The tech community debated the significance of this news in light of all the fawning press coverage that Facebook had received in the past years. Ever since Microsoft forked over $240 million dollars for a sliver of the company it has been seen as the brightest star in the social networking firmament. The software giant got 1.6 % in exchange for its injection of cash, an exchange that implied a valuation of $15 billion making Zuckerberg's stake worth $1.5 billion and by Forbes estimates the world's youngest billionaire. The sky high valuation was met with skepticism from some analysts and even Facebook investors but it had the desired effect in the press. Suddenly Facebook eclipsed MySpace as the yard stick by which to measure success in the new internet era. It became to Web 2.0 what Yahoo had been to the past web generation. Some even suggested that the social network would auger in a bold new age of computing on a platform that would lay siege to those citadels of traditional computing the software vendors Microsoft et al rewriting the way we process information. Why else was the world's largest software maker so eager to get a piece of their pie? This was the social revolution and Facebook was standing at the vanguard of the movement.

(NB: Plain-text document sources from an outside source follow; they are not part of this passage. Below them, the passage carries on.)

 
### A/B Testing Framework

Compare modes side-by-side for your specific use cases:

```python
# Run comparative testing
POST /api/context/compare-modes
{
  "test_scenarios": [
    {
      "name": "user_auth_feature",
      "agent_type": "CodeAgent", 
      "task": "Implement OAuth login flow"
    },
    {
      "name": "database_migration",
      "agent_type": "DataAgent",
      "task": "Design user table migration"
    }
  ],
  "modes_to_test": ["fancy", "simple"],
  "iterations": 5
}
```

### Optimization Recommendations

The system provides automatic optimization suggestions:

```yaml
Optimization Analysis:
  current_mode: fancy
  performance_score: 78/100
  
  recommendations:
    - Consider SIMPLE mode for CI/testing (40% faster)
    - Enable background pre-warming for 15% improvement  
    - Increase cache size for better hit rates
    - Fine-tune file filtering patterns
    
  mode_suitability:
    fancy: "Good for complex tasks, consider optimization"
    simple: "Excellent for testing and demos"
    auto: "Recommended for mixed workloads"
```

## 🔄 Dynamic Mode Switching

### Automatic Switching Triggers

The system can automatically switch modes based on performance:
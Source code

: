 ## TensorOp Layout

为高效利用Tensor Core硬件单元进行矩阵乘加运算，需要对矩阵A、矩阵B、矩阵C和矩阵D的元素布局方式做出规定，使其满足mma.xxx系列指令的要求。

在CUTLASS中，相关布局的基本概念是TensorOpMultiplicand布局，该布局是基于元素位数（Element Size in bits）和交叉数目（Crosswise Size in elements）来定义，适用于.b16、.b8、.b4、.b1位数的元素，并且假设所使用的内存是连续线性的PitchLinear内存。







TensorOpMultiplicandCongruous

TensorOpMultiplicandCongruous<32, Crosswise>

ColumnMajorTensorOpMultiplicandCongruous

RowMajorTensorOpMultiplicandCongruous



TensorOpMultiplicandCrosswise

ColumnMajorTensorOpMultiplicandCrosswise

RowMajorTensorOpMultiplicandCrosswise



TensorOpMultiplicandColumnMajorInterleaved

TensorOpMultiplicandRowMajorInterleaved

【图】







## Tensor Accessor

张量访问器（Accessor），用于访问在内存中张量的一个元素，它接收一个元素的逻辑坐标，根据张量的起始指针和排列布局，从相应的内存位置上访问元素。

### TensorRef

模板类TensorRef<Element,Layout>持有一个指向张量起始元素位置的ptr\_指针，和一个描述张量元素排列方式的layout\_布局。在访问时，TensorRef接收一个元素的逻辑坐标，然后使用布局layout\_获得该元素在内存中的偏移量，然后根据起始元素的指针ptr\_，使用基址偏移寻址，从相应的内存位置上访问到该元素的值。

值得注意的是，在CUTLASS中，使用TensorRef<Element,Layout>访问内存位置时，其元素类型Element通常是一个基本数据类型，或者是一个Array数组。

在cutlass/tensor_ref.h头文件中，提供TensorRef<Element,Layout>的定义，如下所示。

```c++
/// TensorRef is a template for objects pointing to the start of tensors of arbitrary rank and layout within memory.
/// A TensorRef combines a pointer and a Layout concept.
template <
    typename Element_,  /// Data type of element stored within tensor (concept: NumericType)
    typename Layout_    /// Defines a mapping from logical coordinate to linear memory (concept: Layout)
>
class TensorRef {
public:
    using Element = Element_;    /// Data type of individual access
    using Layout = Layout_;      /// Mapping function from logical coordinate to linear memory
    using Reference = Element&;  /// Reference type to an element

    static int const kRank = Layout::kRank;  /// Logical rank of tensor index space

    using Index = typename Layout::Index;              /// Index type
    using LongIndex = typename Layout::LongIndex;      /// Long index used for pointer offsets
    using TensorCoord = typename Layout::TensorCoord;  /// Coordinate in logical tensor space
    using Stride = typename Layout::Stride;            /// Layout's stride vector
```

The dizzying trajectory the company took from collegiate bulletin board to poster child of the social age was a result of two significant milestone decisions that opened up Facebook. Firstly the network that had previously marketed itself to the Ivy League and by extent the white collar professional set opened up to anyone with an email address a move that put it on a path to surpass MySpace as the world's most oft visited social site. Though Rupert Murdoch's baby remained the biggest kid in the US school yard, with 65 million monthly visitors to Facebook's 25 million, both clocked in at 115 million globally with once second fiddle Facebook leading by a hair. Now MySpace's membership has reached 225 million a 513 % growth rate while Facebook's growth rate stands at 550 % for the same period. That is 80 million users in the US so far.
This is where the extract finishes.